* **Work to be completed**
Retrieve each line that contains the word "documentclass" from the entries below.

Source texts of formatted documents
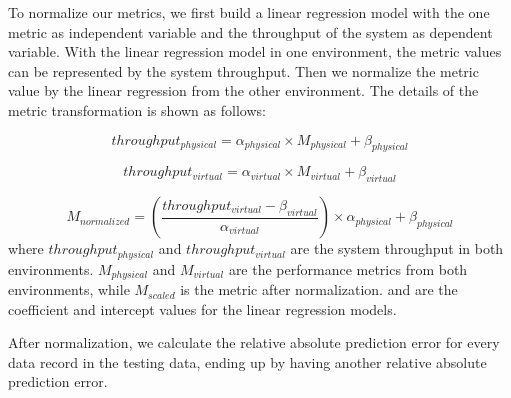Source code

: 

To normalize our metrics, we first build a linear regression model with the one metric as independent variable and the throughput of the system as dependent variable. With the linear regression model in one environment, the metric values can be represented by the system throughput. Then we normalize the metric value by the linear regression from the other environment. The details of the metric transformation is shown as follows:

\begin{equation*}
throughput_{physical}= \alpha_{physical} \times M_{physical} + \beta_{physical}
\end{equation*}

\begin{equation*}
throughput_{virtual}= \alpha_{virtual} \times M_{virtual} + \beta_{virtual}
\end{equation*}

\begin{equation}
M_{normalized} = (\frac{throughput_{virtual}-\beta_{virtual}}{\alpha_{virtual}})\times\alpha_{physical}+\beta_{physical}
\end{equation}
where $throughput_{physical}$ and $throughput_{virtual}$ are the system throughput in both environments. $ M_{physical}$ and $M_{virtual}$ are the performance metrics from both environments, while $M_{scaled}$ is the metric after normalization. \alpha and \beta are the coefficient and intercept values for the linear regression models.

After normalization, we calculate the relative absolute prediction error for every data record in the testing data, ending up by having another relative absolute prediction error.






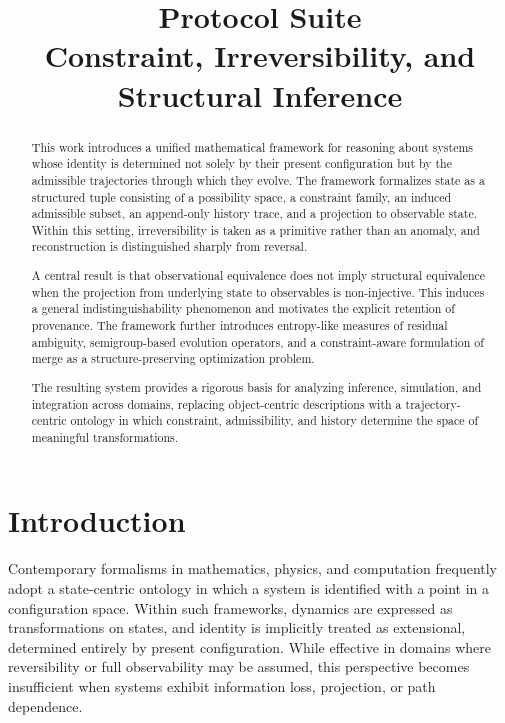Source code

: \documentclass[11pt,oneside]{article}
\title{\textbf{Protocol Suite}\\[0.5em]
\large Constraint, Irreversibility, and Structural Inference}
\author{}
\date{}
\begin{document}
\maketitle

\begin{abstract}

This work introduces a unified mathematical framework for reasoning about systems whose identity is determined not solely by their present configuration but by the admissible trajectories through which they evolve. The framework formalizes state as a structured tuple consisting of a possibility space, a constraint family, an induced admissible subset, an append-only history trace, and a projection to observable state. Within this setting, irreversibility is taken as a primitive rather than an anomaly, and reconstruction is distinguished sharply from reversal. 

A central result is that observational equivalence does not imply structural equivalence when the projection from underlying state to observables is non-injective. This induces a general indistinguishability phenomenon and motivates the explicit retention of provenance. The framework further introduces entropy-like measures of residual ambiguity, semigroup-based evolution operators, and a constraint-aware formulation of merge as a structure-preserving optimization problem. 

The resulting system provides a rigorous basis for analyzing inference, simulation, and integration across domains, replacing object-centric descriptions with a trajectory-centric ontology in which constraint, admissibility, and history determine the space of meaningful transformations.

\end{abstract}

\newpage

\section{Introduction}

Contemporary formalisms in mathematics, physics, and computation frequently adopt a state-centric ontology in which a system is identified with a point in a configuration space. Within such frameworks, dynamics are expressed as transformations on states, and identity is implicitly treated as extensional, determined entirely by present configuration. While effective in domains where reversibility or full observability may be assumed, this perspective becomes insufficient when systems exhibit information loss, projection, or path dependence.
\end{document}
==
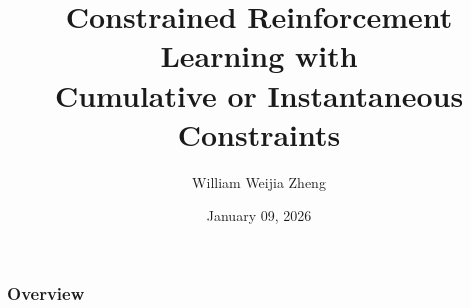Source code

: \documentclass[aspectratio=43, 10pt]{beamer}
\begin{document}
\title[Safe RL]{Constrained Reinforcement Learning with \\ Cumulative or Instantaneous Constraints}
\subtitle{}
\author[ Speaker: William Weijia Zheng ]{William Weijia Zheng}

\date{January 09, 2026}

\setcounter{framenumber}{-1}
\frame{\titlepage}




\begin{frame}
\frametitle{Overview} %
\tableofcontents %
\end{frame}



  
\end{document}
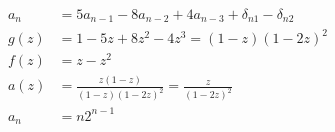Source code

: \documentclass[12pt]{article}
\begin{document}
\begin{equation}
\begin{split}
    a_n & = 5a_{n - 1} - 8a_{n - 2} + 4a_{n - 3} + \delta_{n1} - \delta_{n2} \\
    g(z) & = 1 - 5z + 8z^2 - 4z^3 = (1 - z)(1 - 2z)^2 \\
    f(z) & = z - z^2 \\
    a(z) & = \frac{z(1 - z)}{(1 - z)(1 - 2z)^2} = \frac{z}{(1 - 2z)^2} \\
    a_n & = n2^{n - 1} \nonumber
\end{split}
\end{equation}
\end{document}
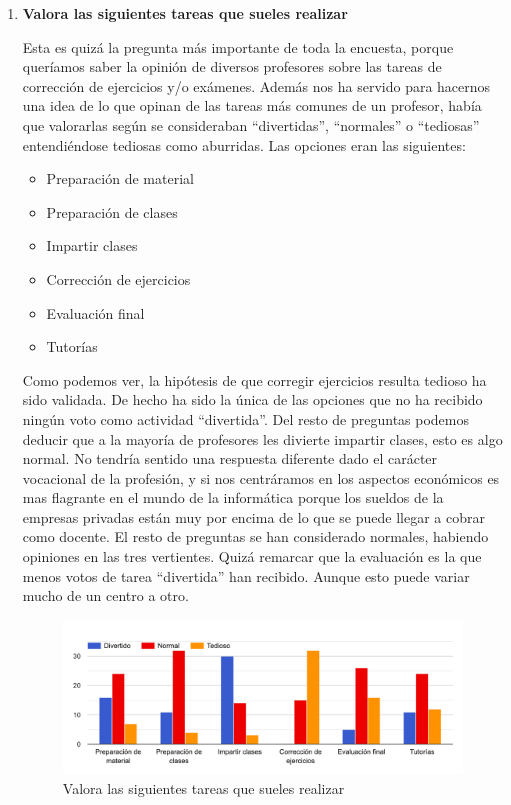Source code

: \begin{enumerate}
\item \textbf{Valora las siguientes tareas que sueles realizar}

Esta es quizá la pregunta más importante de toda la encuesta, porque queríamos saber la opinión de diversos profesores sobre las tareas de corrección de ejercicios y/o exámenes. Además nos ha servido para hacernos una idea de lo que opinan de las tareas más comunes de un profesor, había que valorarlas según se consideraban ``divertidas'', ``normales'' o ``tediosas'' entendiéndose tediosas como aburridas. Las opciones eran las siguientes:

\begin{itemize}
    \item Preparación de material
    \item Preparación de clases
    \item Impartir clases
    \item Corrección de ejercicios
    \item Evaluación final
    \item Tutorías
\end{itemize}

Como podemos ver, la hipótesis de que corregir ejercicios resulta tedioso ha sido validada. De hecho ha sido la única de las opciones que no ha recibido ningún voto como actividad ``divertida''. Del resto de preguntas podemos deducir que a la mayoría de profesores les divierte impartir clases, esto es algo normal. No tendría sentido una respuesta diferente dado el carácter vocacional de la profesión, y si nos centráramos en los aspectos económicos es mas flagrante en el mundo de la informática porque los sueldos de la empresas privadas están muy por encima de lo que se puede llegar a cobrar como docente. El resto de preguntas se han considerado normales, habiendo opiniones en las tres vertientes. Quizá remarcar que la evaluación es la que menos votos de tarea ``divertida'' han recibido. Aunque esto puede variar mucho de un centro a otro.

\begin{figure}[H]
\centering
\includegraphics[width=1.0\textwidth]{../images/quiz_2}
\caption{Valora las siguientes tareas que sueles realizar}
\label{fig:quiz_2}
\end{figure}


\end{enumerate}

* **Response below**
: \documentclass[11pt,oneside]{article}
: \documentclass[aspectratio=43, 10pt]{beamer}
: \documentclass[12pt]{article}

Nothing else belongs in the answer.